Domingo, 22 de dezembro de 2024
Por Redação O Sul | 13 de outubro de 2024
Quando está em frente a uma plateia, o geriatra brasileiro Alexandre Kalache, de 78 anos, faz questão de se apresentar como um “velho”. “Sou velho. Olha bem pra mim. Careca, de barba branca, preciso de óculos, as rugas aqui mostram os sabores e dissabores que tive pela vida. Tenho orgulho de ter podido envelhecer, é a melhor coisa que pode te acontecer. Envelhecer é bom, morrer cedo que não presta”, diz o PhD pela University of Oxford, onde foi professor associado e pesquisador sênior, e um pioneiro dos estudos do envelhecimento no mundo.
“Sempre digo: ‘Saia do aposento’. A aposentadoria é uma palavra perversa, pois remete àquelas casas antigas do passado, onde se colocavam os velhos. Eu envelhecerei na sala da frente, ciente dos meus direitos e lutando por eles”, diz ele. Ativista desde a juventude, quando a luta era contra a ditadura, agora ele trava uma batalha para que o mundo entenda que está envelhecendo.
E, em países como o Brasil, isso ocorre a passos largos – mais largos do que ele mesmo previu, quando chegou em Londres para o mestrado, em 1975. “Os países desenvolvidos primeiro enriqueceram para, depois, envelhecerem. E nós vamos envelhecer em um país com muitos problemas sociais e pobreza. Vamos ser pioneiros. Seremos o laboratório de como envelhecer em um país que ainda não deu certo”, conta ele, que também é ex-diretor do Departamento de Envelhecimento e Saúde da Organização Mundial da Saúde (OMS) e atual presidente do Centro Internacional de Longevidade Brasil.

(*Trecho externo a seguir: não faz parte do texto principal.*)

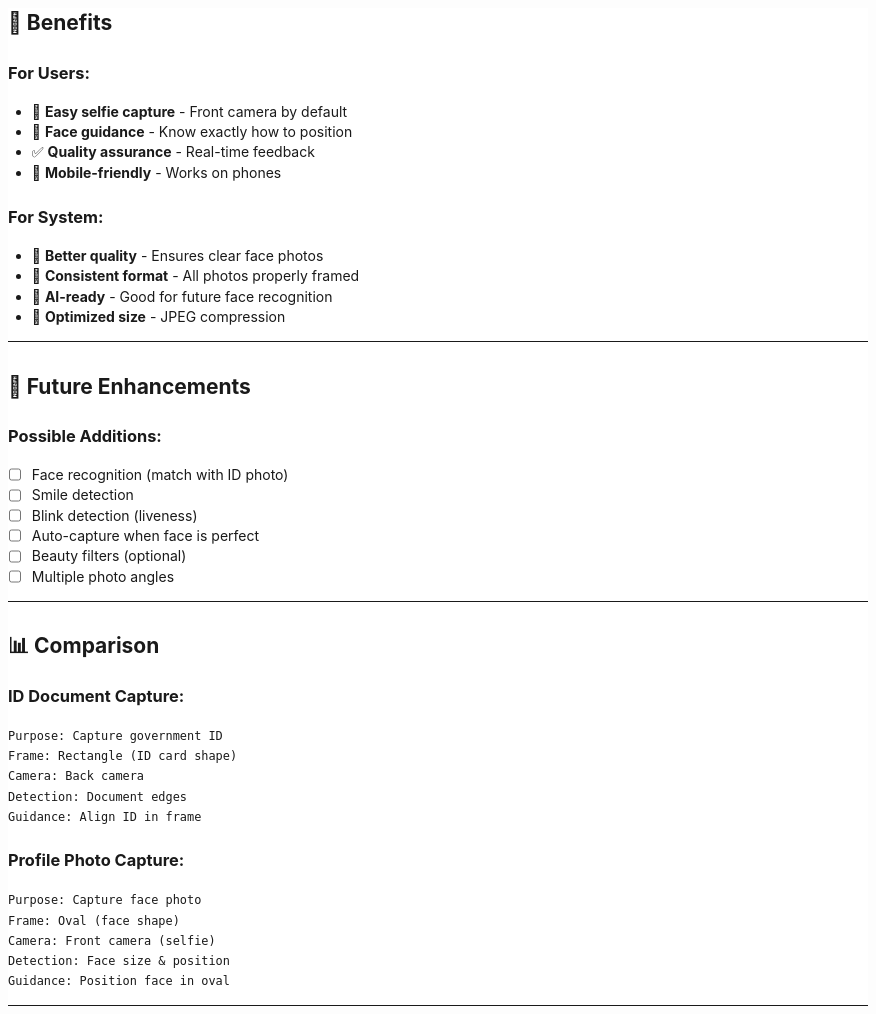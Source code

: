 
## 🎯 Benefits

### **For Users:**
- 📸 **Easy selfie capture** - Front camera by default
- 👤 **Face guidance** - Know exactly how to position
- ✅ **Quality assurance** - Real-time feedback
- 📱 **Mobile-friendly** - Works on phones

### **For System:**
- 🎯 **Better quality** - Ensures clear face photos
- 📏 **Consistent format** - All photos properly framed
- 🤖 **AI-ready** - Good for future face recognition
- 💾 **Optimized size** - JPEG compression

---

## 🚀 Future Enhancements

### **Possible Additions:**
- [ ] Face recognition (match with ID photo)
- [ ] Smile detection
- [ ] Blink detection (liveness)
- [ ] Auto-capture when face is perfect
- [ ] Beauty filters (optional)
- [ ] Multiple photo angles

---

## 📊 Comparison

### **ID Document Capture:**
```
Purpose: Capture government ID
Frame: Rectangle (ID card shape)
Camera: Back camera
Detection: Document edges
Guidance: Align ID in frame
```

### **Profile Photo Capture:**
```
Purpose: Capture face photo
Frame: Oval (face shape)
Camera: Front camera (selfie)
Detection: Face size & position
Guidance: Position face in oval
```

---
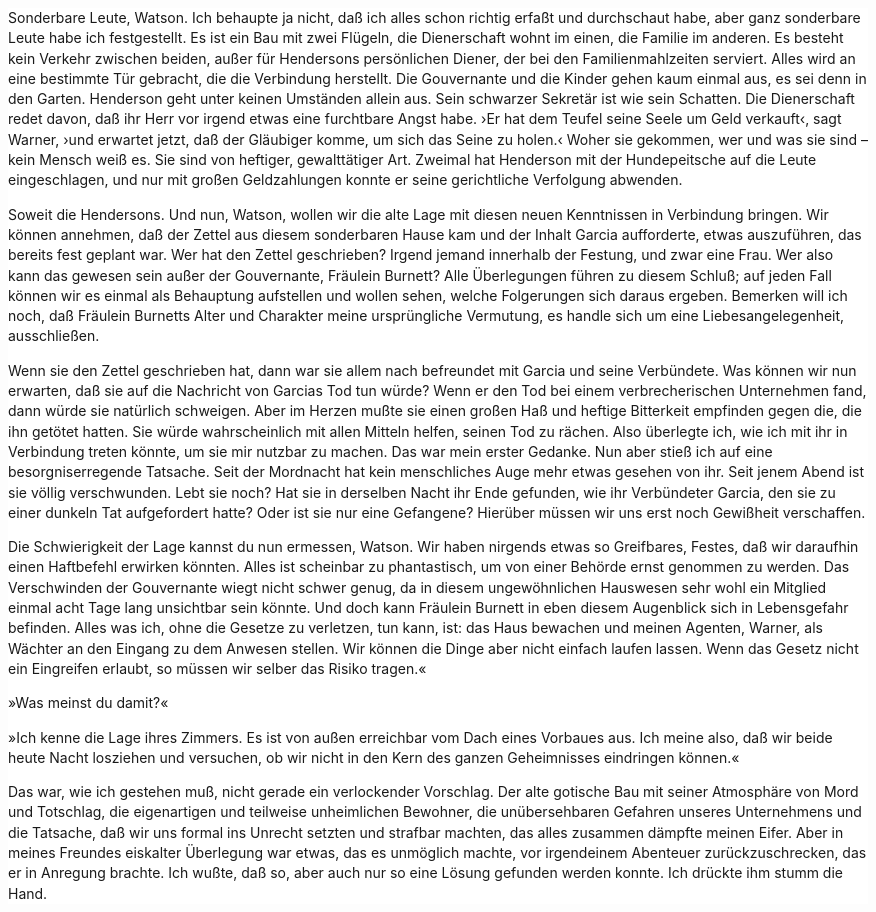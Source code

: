 Sonderbare Leute, Watson. Ich behaupte ja nicht, daß ich alles schon richtig erfaßt und durchschaut habe, aber ganz sonderbare Leute habe ich festgestellt. Es ist ein Bau mit zwei Flügeln, die Dienerschaft wohnt im einen, die Familie im anderen. Es besteht kein Verkehr zwischen beiden, außer für Hendersons persönlichen Diener, der bei den Familienmahlzeiten serviert. Alles wird an eine bestimmte Tür gebracht, die die Verbindung herstellt. Die Gouvernante und die Kinder gehen kaum einmal aus, es sei denn in den Garten. Henderson geht unter keinen Umständen allein aus. Sein schwarzer Sekretär ist wie sein Schatten. Die Dienerschaft redet davon, daß ihr Herr vor irgend etwas eine furchtbare Angst habe. ›Er hat dem Teufel seine Seele um Geld verkauft‹, sagt Warner, ›und erwartet jetzt, daß der Gläubiger komme, um sich das Seine zu holen.‹ Woher sie gekommen, wer und was sie sind – kein Mensch weiß es. Sie sind von heftiger, gewalttätiger Art. Zweimal hat Henderson mit der Hundepeitsche auf die Leute eingeschlagen, und nur mit großen Geldzahlungen konnte er seine gerichtliche Verfolgung abwenden.

Soweit die Hendersons. Und nun, Watson, wollen wir die alte Lage mit diesen neuen Kenntnissen in Verbindung bringen. Wir können annehmen, daß der Zettel aus diesem sonderbaren Hause kam und der Inhalt Garcia aufforderte, etwas auszuführen, das bereits fest geplant war. Wer hat den Zettel geschrieben? Irgend jemand innerhalb der Festung, und zwar eine Frau. Wer also kann das gewesen sein außer der Gouvernante, Fräulein Burnett? Alle Überlegungen führen zu diesem Schluß; auf jeden Fall können wir es einmal als Behauptung aufstellen und wollen sehen, welche Folgerungen sich daraus ergeben. Bemerken will ich noch, daß Fräulein Burnetts Alter und Charakter meine ursprüngliche Vermutung, es handle sich um eine Liebesangelegenheit, ausschließen.

Wenn sie den Zettel geschrieben hat, dann war sie allem nach befreundet mit Garcia und seine Verbündete. Was können wir nun erwarten, daß sie auf die Nachricht von Garcias Tod tun würde? Wenn er den Tod bei einem verbrecherischen Unternehmen fand, dann würde sie natürlich schweigen. Aber im Herzen mußte sie einen großen Haß und heftige Bitterkeit empfinden gegen die, die ihn getötet hatten. Sie würde wahrscheinlich mit allen Mitteln helfen, seinen Tod zu rächen. Also überlegte ich, wie ich mit ihr in Verbindung treten könnte, um sie mir nutzbar zu machen. Das war mein erster Gedanke. Nun aber stieß ich auf eine besorgniserregende Tatsache. Seit der Mordnacht hat kein menschliches Auge mehr etwas gesehen von ihr. Seit jenem Abend ist sie völlig verschwunden. Lebt sie noch? Hat sie in derselben Nacht ihr Ende gefunden, wie ihr Verbündeter Garcia, den sie zu einer dunkeln Tat aufgefordert hatte? Oder ist sie nur eine Gefangene? Hierüber müssen wir uns erst noch Gewißheit verschaffen.

Die Schwierigkeit der Lage kannst du nun ermessen, Watson. Wir haben nirgends etwas so Greifbares, Festes, daß wir daraufhin einen Haftbefehl erwirken könnten. Alles ist scheinbar zu phantastisch, um von einer Behörde ernst genommen zu werden. Das Verschwinden der Gouvernante wiegt nicht schwer genug, da in diesem ungewöhnlichen Hauswesen sehr wohl ein Mitglied einmal acht Tage lang unsichtbar sein könnte. Und doch kann Fräulein Burnett in eben diesem Augenblick sich in Lebensgefahr befinden. Alles was ich, ohne die Gesetze zu verletzen, tun kann, ist: das Haus bewachen und meinen Agenten, Warner, als Wächter an den Eingang zu dem Anwesen stellen. Wir können die Dinge aber nicht einfach laufen lassen. Wenn das Gesetz nicht ein Eingreifen erlaubt, so müssen wir selber das Risiko tragen.«

»Was meinst du damit?«

»Ich kenne die Lage ihres Zimmers. Es ist von außen erreichbar vom Dach eines Vorbaues aus. Ich meine also, daß wir beide heute Nacht losziehen und versuchen, ob wir nicht in den Kern des ganzen Geheimnisses eindringen können.«

Das war, wie ich gestehen muß, nicht gerade ein verlockender Vorschlag. Der alte gotische Bau mit seiner Atmosphäre von Mord und Totschlag, die eigenartigen und teilweise unheimlichen Bewohner, die unübersehbaren Gefahren unseres Unternehmens und die Tatsache, daß wir uns formal ins Unrecht setzten und strafbar machten, das alles zusammen dämpfte meinen Eifer. Aber in meines Freundes eiskalter Überlegung war etwas, das es unmöglich machte, vor irgendeinem Abenteuer zurückzuschrecken, das er in Anregung brachte. Ich wußte, daß so, aber auch nur so eine Lösung gefunden werden konnte. Ich drückte ihm stumm die Hand.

Para ele, o País vive um negacionismo sobre envelhecimento. “Lembre-se: o idadismo vai te pegar. É só esperar e sobreviver. Atinge a todos. Dos preconceitos, talvez esse seja o mais democrático”, avisa o geriatra.
Rapidez
“Eu tinha muito claro de que ia acontecer, mas foi mais rápido, sobretudo pelas taxas de fecundidade que caíram de forma tão acentuada. Ninguém esperava isso. O meu professor de demografia chegou a afirmou taxativamente que a minha previsão sobre a queda da fecundidade era absurda. Eu tentava argumentar que, com as mulheres entrando no mercado de trabalho, elas não teriam mais o interesse de ter tantos filhos como suas avós, bisavós ou até mesmo suas mães. Além disso, havia uma coisa chamada pílula anticoncepcional, que facilitava muito o controle da fecundidade. Isso explica porque, entre 1975 e o ano 2000, em apenas uma geração, a taxa de fecundidade caiu de 5,8 para 2,1. Essa é uma mudança muito rápida, que eu chamo de ‘revolução da longevidade’”.
Idadismo
“Estamos muito atrasados e presos a uma negação do envelhecimento. O Brasil é um país hedonista, que valoriza a beleza eterna da juventude, como se fosse possível. No Brasil, o velho é sempre o outro. No Brasil, o maior elogio que se pode fazer é dizer que alguém não aparenta a idade que tem. Por que não podemos aparentar a idade que temos? Tem de cair a ficha. Porque, caso não caia, os políticos, por exemplo, não vão desenvolver políticas para essa área. Eles vão continuar achando que não são parte do grupo de idosos. Se não houver introspecção, se as pessoas não pensarem que estão no mesmo barco e precisam ser mais solidárias, não aprenderemos a cuidar uns dos outros. Isso passa pelo idadismo. É sempre um preconceito de um grupo que, em geral, tem poder e que se acha valendo mais do que o outro. Esse grupo tem essa atitude, que é, na verdade, uma ideologia. Depois do “i”, de ideologia, vem o “i” de institucionalizar aquela ideologia. A pessoa no poder não vai promover alguém porque é mulher, não vai dar um emprego porque é negro, não vai contratar uma pessoa com deficiência porque já julgou que não será produtiva, não vai dar uma ultrassonografia ou fazer uma ressonância porque a pessoa é velha”.
Protocolos
Estamos apenas começando. Temos uma rede que foi criada por causa da pandemia, a Frente Nacional de Fortalecimento das ILPIs (instituições de longa permanência). Se fôssemos esperar do governo, seria uma catástrofe total. A Karla Giacomin (geriatra e vice-presidente do ILC Brasil) percebeu o que estava acontecendo na Espanha, na França e na Itália, onde o vírus estava entrando e matando a população mais vulnerável, especialmente a institucionalizada. Ela percebeu que, quando chegasse ao Brasil, seria um horror. Daí, foram desenvolvidas muitas diretrizes. A sociedade civil fez o papel que o governo se negou ou não tinha competência para realizar. Precisamos de mais dessas instituições.